__Your task__
Return each line of the data below unchanged, please.

__Record set__

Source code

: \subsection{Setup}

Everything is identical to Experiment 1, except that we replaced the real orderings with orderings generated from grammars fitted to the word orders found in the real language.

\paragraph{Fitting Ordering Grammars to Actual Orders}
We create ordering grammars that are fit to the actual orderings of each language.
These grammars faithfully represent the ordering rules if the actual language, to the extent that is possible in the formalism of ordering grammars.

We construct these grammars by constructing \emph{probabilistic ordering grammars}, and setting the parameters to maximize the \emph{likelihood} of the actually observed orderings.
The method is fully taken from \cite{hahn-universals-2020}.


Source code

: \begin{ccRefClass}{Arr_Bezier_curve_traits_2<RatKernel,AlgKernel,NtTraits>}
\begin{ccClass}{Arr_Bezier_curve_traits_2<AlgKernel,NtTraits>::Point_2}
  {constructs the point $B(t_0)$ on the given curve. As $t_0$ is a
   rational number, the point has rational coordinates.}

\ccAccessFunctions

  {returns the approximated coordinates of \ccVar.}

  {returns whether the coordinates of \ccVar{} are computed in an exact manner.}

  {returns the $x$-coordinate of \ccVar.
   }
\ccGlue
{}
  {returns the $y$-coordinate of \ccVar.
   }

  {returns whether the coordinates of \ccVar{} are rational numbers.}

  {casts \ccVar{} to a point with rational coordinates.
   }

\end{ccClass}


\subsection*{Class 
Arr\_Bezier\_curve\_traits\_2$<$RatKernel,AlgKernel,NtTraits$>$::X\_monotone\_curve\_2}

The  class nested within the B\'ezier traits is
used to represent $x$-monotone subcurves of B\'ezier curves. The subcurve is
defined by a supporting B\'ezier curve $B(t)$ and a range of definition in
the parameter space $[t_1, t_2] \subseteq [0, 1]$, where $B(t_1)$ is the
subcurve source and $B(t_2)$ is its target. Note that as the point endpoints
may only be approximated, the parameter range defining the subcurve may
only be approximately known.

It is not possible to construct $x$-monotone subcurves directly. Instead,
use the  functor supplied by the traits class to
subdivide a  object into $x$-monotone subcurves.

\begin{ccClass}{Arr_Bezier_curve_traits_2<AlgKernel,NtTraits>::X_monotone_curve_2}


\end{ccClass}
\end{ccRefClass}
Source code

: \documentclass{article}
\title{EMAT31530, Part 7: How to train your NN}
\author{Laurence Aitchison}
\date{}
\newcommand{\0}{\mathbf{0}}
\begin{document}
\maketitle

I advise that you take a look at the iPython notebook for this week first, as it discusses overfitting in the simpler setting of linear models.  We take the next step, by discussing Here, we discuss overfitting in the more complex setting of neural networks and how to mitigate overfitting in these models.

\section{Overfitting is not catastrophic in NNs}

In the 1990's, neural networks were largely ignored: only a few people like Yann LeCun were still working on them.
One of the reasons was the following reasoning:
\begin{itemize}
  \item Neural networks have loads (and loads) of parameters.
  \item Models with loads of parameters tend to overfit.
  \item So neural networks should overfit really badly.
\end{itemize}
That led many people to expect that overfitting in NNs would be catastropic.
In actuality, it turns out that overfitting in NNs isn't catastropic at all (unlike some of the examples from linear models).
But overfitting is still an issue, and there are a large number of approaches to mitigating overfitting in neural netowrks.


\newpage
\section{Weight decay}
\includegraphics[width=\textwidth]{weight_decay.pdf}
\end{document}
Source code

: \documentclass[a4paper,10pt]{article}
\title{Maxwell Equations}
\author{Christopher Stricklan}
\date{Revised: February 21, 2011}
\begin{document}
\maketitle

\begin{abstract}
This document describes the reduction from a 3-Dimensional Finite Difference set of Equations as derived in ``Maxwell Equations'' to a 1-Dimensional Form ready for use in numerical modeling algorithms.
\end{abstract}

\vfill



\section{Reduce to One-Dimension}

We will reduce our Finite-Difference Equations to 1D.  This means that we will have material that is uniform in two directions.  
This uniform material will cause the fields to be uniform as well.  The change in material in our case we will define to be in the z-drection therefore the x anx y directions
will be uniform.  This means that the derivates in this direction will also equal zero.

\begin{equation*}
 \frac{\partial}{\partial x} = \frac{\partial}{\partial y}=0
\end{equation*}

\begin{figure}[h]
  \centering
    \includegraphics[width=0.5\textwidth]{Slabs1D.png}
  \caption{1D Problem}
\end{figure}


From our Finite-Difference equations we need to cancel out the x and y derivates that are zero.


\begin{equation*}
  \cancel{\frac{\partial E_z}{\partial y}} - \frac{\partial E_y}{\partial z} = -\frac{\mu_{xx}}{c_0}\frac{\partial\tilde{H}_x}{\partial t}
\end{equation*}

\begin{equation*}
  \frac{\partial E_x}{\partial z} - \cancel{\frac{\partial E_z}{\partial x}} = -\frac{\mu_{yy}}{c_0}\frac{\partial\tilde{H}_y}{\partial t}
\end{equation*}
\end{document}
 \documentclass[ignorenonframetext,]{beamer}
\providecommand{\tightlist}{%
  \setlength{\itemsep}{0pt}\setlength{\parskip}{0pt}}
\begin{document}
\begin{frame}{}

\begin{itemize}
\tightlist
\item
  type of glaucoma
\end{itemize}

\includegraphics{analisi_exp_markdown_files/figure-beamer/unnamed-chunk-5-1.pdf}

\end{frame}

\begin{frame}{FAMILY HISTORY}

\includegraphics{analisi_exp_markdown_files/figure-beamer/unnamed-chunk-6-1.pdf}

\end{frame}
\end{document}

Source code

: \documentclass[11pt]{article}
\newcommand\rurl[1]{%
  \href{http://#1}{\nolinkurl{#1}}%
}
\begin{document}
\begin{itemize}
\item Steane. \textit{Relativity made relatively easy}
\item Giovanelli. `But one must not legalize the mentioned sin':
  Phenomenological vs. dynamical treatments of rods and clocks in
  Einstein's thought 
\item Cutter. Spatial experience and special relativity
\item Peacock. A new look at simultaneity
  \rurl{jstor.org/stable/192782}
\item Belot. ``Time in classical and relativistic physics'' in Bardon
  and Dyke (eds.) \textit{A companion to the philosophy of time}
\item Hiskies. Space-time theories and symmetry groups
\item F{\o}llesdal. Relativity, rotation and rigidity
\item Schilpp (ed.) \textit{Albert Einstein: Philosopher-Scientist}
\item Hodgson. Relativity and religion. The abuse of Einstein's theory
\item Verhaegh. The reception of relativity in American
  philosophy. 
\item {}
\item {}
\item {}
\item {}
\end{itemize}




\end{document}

__Exercise output__
Source code

: \subsection{Setup}

Everything is identical to Experiment 1, except that we replaced the real orderings with orderings generated from grammars fitted to the word orders found in the real language.

\paragraph{Fitting Ordering Grammars to Actual Orders}
We create ordering grammars that are fit to the actual orderings of each language.
These grammars faithfully represent the ordering rules if the actual language, to the extent that is possible in the formalism of ordering grammars.

We construct these grammars by constructing \emph{probabilistic ordering grammars}, and setting the parameters to maximize the \emph{likelihood} of the actually observed orderings.
The method is fully taken from \cite{hahn-universals-2020}.


Source code

: \begin{ccRefClass}{Arr_Bezier_curve_traits_2<RatKernel,AlgKernel,NtTraits>}
\begin{ccClass}{Arr_Bezier_curve_traits_2<AlgKernel,NtTraits>::Point_2}
  {constructs the point $B(t_0)$ on the given curve. As $t_0$ is a
   rational number, the point has rational coordinates.}

\ccAccessFunctions

  {returns the approximated coordinates of \ccVar.}

  {returns whether the coordinates of \ccVar{} are computed in an exact manner.}

  {returns the $x$-coordinate of \ccVar.
   }
\ccGlue
{}
  {returns the $y$-coordinate of \ccVar.
   }

  {returns whether the coordinates of \ccVar{} are rational numbers.}

  {casts \ccVar{} to a point with rational coordinates.
   }

\end{ccClass}


\subsection*{Class 
Arr\_Bezier\_curve\_traits\_2$<$RatKernel,AlgKernel,NtTraits$>$::X\_monotone\_curve\_2}

The  class nested within the B\'ezier traits is
used to represent $x$-monotone subcurves of B\'ezier curves. The subcurve is
defined by a supporting B\'ezier curve $B(t)$ and a range of definition in
the parameter space $[t_1, t_2] \subseteq [0, 1]$, where $B(t_1)$ is the
subcurve source and $B(t_2)$ is its target. Note that as the point endpoints
may only be approximated, the parameter range defining the subcurve may
only be approximately known.

It is not possible to construct $x$-monotone subcurves directly. Instead,
use the  functor supplied by the traits class to
subdivide a  object into $x$-monotone subcurves.

\begin{ccClass}{Arr_Bezier_curve_traits_2<AlgKernel,NtTraits>::X_monotone_curve_2}


\end{ccClass}
\end{ccRefClass}
Source code

: \documentclass{article}
\title{EMAT31530, Part 7: How to train your NN}
\author{Laurence Aitchison}
\date{}
\newcommand{\0}{\mathbf{0}}
\begin{document}
\maketitle

I advise that you take a look at the iPython notebook for this week first, as it discusses overfitting in the simpler setting of linear models.  We take the next step, by discussing Here, we discuss overfitting in the more complex setting of neural networks and how to mitigate overfitting in these models.

\section{Overfitting is not catastrophic in NNs}

In the 1990's, neural networks were largely ignored: only a few people like Yann LeCun were still working on them.
One of the reasons was the following reasoning:
\begin{itemize}
  \item Neural networks have loads (and loads) of parameters.
  \item Models with loads of parameters tend to overfit.
  \item So neural networks should overfit really badly.
\end{itemize}
That led many people to expect that overfitting in NNs would be catastropic.
In actuality, it turns out that overfitting in NNs isn't catastropic at all (unlike some of the examples from linear models).
But overfitting is still an issue, and there are a large number of approaches to mitigating overfitting in neural netowrks.


\newpage
\section{Weight decay}
\includegraphics[width=\textwidth]{weight_decay.pdf}
\end{document}
Source code

: \documentclass[a4paper,10pt]{article}
\title{Maxwell Equations}
\author{Christopher Stricklan}
\date{Revised: February 21, 2011}
\begin{document}
\maketitle

\begin{abstract}
This document describes the reduction from a 3-Dimensional Finite Difference set of Equations as derived in ``Maxwell Equations'' to a 1-Dimensional Form ready for use in numerical modeling algorithms.
\end{abstract}

\vfill



\section{Reduce to One-Dimension}

We will reduce our Finite-Difference Equations to 1D.  This means that we will have material that is uniform in two directions.  
This uniform material will cause the fields to be uniform as well.  The change in material in our case we will define to be in the z-drection therefore the x anx y directions
will be uniform.  This means that the derivates in this direction will also equal zero.

\begin{equation*}
 \frac{\partial}{\partial x} = \frac{\partial}{\partial y}=0
\end{equation*}

\begin{figure}[h]
  \centering
    \includegraphics[width=0.5\textwidth]{Slabs1D.png}
  \caption{1D Problem}
\end{figure}


From our Finite-Difference equations we need to cancel out the x and y derivates that are zero.


\begin{equation*}
  \cancel{\frac{\partial E_z}{\partial y}} - \frac{\partial E_y}{\partial z} = -\frac{\mu_{xx}}{c_0}\frac{\partial\tilde{H}_x}{\partial t}
\end{equation*}

\begin{equation*}
  \frac{\partial E_x}{\partial z} - \cancel{\frac{\partial E_z}{\partial x}} = -\frac{\mu_{yy}}{c_0}\frac{\partial\tilde{H}_y}{\partial t}
\end{equation*}
\end{document}
 \documentclass[ignorenonframetext,]{beamer}
\providecommand{\tightlist}{%
  \setlength{\itemsep}{0pt}\setlength{\parskip}{0pt}}
\begin{document}
\begin{frame}{}

\begin{itemize}
\tightlist
\item
  type of glaucoma
\end{itemize}

\includegraphics{analisi_exp_markdown_files/figure-beamer/unnamed-chunk-5-1.pdf}

\end{frame}

\begin{frame}{FAMILY HISTORY}

\includegraphics{analisi_exp_markdown_files/figure-beamer/unnamed-chunk-6-1.pdf}

\end{frame}
\end{document}

Source code

: \documentclass[11pt]{article}
\newcommand\rurl[1]{%
  \href{http://#1}{\nolinkurl{#1}}%
}
\begin{document}
\begin{itemize}
\item Steane. \textit{Relativity made relatively easy}
\item Giovanelli. `But one must not legalize the mentioned sin':
  Phenomenological vs. dynamical treatments of rods and clocks in
  Einstein's thought 
\item Cutter. Spatial experience and special relativity
\item Peacock. A new look at simultaneity
  \rurl{jstor.org/stable/192782}
\item Belot. ``Time in classical and relativistic physics'' in Bardon
  and Dyke (eds.) \textit{A companion to the philosophy of time}
\item Hiskies. Space-time theories and symmetry groups
\item F{\o}llesdal. Relativity, rotation and rigidity
\item Schilpp (ed.) \textit{Albert Einstein: Philosopher-Scientist}
\item Hodgson. Relativity and religion. The abuse of Einstein's theory
\item Verhaegh. The reception of relativity in American
  philosophy. 
\item {}
\item {}
\item {}
\item {}
\end{itemize}




\end{document}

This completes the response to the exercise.